IFA's scare campaign damages Ireland Inc
ANALYSIS:Main farming body's apocalyptic vision belies the reality that a WTO deal would be in Ireland's interests, writes Alan Matthews.
AS THE WTO talks took place in Geneva this week, the Irish Farmers' Association (IFA) was warning of a catastrophe for Irish agriculture and the wider economy if proposals were agreed. Newspaper advertisements warned of 50,000 farmers being put out of business, 50,000 job losses in food processing and ancillary services, and a €4 billion annual loss to the Irish economy.
Every interest group has the right to state its case, but IFA figures bear no relationship to any likely reality. Not only is it frightening its own members, its campaign is highly damaging to Ireland's economic future.
A WTO deal, while unlikely in the near future, would be in Ireland's interests. Agriculture would experience a small fall in prices and output compared to what might happen in the absence of a deal (though any likely fall in prices would be less than the price increases seen for agricultural commodities in the past 24 months).
The impact on the food industry would be broadly neutral in employment terms, while the much more important industrial and particularly service sectors stand to gain.
The IFA predicts a WTO deal would put 50,000 farmers out of business. There are 132,700 farm holdings in the country, although only 109,100 persons identified themselves as farmers in 2006. Is it credible that between one-third and one-half of all farmers would disappear with a WTO deal?
Examining the sources of farmers' income suggests this is highly unlikely, even if the IFA's apocalyptic warnings about a WTO deal had any credibility.

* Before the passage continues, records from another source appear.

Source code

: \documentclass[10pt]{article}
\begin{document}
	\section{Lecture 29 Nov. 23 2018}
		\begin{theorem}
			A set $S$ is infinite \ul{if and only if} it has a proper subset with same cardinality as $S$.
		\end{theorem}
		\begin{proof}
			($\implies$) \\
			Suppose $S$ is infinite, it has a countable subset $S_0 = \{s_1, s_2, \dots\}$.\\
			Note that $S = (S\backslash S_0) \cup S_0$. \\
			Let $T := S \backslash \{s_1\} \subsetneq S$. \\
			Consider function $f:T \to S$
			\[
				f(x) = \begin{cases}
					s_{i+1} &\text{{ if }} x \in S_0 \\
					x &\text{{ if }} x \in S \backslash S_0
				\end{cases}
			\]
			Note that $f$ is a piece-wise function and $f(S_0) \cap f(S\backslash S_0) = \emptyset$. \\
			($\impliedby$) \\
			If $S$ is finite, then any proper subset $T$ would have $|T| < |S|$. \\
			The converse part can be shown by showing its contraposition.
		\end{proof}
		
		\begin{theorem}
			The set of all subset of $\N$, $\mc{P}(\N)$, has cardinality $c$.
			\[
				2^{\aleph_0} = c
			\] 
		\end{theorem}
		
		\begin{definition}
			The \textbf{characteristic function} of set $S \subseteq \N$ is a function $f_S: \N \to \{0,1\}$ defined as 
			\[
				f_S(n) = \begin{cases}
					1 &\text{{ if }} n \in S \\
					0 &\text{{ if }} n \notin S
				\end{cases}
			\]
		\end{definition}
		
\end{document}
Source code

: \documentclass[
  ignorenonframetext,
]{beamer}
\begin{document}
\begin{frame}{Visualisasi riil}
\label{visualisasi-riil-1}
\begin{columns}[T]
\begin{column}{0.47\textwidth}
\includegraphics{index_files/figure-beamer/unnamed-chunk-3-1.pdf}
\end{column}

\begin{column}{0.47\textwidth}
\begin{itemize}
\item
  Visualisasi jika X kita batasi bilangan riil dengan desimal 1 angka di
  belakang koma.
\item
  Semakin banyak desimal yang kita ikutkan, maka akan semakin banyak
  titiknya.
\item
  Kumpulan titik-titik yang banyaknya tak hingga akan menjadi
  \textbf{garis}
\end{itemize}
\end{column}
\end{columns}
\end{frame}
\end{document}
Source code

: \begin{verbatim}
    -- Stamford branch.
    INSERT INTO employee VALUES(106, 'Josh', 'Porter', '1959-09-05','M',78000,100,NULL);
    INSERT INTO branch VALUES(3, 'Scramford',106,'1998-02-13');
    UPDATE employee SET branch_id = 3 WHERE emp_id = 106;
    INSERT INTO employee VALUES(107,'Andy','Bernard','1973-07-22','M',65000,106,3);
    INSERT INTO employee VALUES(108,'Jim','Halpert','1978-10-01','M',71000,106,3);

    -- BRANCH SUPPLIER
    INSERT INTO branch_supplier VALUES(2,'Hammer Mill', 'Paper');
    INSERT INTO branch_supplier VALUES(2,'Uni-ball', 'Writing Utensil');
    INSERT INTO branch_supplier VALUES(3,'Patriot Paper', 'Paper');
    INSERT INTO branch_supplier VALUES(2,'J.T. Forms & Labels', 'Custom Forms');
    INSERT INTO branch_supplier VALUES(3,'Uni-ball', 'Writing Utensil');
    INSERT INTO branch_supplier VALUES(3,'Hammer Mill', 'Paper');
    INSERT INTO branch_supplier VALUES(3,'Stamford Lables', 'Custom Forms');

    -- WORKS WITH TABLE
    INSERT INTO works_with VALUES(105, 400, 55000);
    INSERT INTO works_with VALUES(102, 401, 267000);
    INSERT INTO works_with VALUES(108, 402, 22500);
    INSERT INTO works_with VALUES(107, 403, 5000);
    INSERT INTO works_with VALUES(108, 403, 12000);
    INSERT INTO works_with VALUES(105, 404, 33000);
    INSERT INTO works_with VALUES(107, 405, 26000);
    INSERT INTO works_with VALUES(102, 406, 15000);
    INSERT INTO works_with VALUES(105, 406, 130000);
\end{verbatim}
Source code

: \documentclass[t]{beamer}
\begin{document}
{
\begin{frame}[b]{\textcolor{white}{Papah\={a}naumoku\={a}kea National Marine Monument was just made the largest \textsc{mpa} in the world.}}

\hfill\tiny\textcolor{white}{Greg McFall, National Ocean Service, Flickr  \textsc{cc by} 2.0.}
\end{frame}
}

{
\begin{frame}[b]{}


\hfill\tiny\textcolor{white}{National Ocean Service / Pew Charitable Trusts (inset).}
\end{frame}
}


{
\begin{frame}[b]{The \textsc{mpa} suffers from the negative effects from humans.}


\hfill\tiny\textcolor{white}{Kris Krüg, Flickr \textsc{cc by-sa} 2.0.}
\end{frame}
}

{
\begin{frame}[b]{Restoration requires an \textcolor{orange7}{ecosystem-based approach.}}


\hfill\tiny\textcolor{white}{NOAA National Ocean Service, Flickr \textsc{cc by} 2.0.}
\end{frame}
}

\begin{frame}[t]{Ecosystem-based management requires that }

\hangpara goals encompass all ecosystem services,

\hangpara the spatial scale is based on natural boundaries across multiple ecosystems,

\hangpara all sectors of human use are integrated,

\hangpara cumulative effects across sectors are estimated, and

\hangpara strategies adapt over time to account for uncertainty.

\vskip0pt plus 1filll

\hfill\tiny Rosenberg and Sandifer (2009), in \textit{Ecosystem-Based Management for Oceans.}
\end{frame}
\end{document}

Farmers now depend on the decoupled single farm payment for 50 per cent of their income.
A further 25 per cent comes from payments for agri-environment services and other public goods (Reps, forestry, less favoured area payments).
In addition, around 42 per cent of farmers have an off-farm job and 82 per cent of farms have off-farm income from either the farmer or spouse. Thus the income obtained from farming - the element affected by a WTO outcome - only accounts for about 8 per cent, on average, of farm household income.
Despite the turbulence in agricultural policy and incomes in recent decades, the fall in farm numbers shows remarkable stability, at less than 2 per cent per annum. Even if market income from agriculture were reduced by a half, which is well beyond the IFA's worst nightmare, the impact on the slow structural change in Irish agriculture would be minimal.
The IFA makes extremely pessimistic claims about the likely negative impact on prices of a WTO deal. A more careful examination suggests these claims are not warranted. Because of the key role of beef in the negotiations, I take this as an example.
The IFA claims beef prices would fall to 200 cent/kg. Beef prices in recent months have fluctuated between 300 cent/kg at Christmas to 350 cent/kg in the spring, and around 336 cent/kg now. So the IFA predicts prices will fall by 33-40 per cent.
Beef is a highly protected product in the EU. While the EU average bound tariff on agricultural products is between 23 per cent and 30 per cent (depending on how the calculation is done), the tariff equivalents on the two main types of beef imports, frozen boneless beef and fresh/chilled boneless beef, are an astonishing 124 per cent and 88 per cent, respectively.
While the precise tariff cut to be applied to these high tariffs has not yet been agreed, it is likely to be around 70 per cent. Such a cut over a short period of time would indeed have major consequences for cattle prices here.
However, the EU has said it intends to treat beef as a sensitive product, in which case the tariff cut will be only 23 per cent. Assuming that the beef tariff is binding, and that a WTO round has no effect on world prices, this would lead to a fall in the EU domestic price of these beef types of around 11-13 per cent.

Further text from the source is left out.